[发明专利]一种唾液中乙醛-DNA加合物的测定方法

摘要

一种唾液中乙醛-DNA加合物的测定方法，即唾液中Ethylidene-dG和Propano-dG的测定方法，包括采用OG-500唾液采集管收集唾液，对唾液进行DNA提取，DNA溶液进行酶水解并依次加入稳定同位素内标、还原剂NaBH₃CN和DNA水解酶。水解液经Strata-X小柱固相萃取，收集洗脱液，室温下氮吹至干，复溶于甲醇水溶液，引入LC-MS/MS系统分析，可准确检测出Et-dG和Propano-dG的含量水平。
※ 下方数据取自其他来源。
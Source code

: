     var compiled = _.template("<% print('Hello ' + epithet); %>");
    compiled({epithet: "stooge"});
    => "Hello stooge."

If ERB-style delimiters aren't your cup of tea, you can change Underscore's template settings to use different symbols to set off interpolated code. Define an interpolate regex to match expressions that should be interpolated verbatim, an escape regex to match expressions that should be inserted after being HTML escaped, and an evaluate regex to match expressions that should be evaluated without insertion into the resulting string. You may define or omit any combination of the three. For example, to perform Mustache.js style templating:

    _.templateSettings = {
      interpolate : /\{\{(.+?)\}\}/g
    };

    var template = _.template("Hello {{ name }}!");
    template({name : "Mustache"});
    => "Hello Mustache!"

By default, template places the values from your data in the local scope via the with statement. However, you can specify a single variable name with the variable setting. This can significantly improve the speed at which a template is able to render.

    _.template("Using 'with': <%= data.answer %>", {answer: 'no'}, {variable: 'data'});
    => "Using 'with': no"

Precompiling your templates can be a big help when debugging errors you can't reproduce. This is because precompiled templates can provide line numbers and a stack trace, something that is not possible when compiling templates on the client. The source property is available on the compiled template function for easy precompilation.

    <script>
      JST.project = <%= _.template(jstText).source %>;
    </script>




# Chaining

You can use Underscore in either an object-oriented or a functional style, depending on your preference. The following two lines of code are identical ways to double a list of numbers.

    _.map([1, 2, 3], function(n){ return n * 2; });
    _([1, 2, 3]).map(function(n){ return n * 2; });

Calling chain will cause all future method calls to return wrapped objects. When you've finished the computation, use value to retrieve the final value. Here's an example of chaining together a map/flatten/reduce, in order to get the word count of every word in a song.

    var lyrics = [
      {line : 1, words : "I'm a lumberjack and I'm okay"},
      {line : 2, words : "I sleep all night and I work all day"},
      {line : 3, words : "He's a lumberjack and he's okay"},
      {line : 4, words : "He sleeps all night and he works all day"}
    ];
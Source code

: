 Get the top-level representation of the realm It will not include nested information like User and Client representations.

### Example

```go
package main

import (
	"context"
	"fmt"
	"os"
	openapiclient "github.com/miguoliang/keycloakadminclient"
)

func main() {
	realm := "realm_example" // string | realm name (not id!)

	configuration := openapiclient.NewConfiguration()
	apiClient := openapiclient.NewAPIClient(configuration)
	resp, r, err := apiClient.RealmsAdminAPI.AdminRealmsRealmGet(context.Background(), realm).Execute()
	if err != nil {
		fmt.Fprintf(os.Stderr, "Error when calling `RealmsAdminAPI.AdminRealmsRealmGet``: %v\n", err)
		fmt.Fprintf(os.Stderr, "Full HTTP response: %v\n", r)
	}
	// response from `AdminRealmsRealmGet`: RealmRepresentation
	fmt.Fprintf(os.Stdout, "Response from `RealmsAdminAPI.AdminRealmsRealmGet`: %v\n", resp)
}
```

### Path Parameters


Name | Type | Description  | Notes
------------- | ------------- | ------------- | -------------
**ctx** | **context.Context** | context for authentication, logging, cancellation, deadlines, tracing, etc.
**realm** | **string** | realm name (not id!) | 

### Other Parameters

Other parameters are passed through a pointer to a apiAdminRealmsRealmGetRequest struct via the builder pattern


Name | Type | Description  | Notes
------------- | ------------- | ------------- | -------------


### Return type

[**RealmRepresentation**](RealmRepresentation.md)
本发明采用稳定同位素作为内标定量分析物可以减少样品前处理过程中引起的误差，串联质谱法更好的提高了方法的选择性、准确性和灵敏度。通过色谱柱以及洗脱条件的选择与优化，较好的提高了色谱分离过程，缩短了色谱分析的时间，减少了有机溶剂的消耗量。

主权项

一种唾液中乙醛‑DNA加合物的测定方法，即唾液中N²‑亚乙基‑鸟嘌呤（Ethylidene‑dG）和1,N²‑丙醇‑鸟嘌呤（Propano‑dG）的测定方法，其特征在于：包括以下具体步骤：a、唾液采集：用Oragene·DNA唾液采集器（OG‑500）对人体唾液进行标准化采集；b、唾液DNA的提取：Oragene唾液混合液于50℃水浴孵育至少1h后，加入Oragene 净化液，涡旋振荡，冰浴孵育10 min；于室温下离心；移取上层清液于一新的微量离心管中，加入纯乙醇，轻轻震荡数秒；静置使DNA分子完全沉淀，离心并去上清液；加入70%的乙醇水溶液清洗DNA团块；用超纯水复溶DNA，用NanoDrop 2000超微量分光光度计在260nm处检测DNA的含量，对于双链DNA一个吸收单位（OD）相当于50 μg/mL；c、DNA的酶水解及纯化富集：将上述DNA溶于500 μL的10 mM Tris‑HCl/5 mM MgCl₂缓冲液中，加入30 mg NaBH₃CN，将N²‑亚乙基‑鸟嘌呤（Ethylidene‑dG）还原成N²‑乙基‑鸟嘌呤（Et‑dG）来检测；加入20 μL混合内标，加入30U脱氧核糖核酸酶Ⅰ，在37℃中孵育2h，随后加入0.008U磷酸二酯酶Ⅰ和15U碱性磷酸酶在37℃中继续孵育2h；水解液经Strata‑X固相萃取，收集洗脱液液氮吹至干，复溶于100 μL 30%甲醇水溶液，即为样品待测液；d、标准工作液的配制：用甲醇配制不同浓度的N²‑亚乙基‑鸟嘌呤（Ethylidene‑dG）、1,N²‑丙醇‑鸟嘌呤（Propano‑dG）标准工作溶液；e、液相色谱‑串联质谱（LC‑MS/MS）测定，吸取配制好的不同浓度混合标准工作溶液，注入LC‑MS/MS系统，得到线性回归方程，对样品待测液进行测定，测得分析物与内标峰面积的比值，代入一元线性回归方程，求得样品待测液中分析物的含量。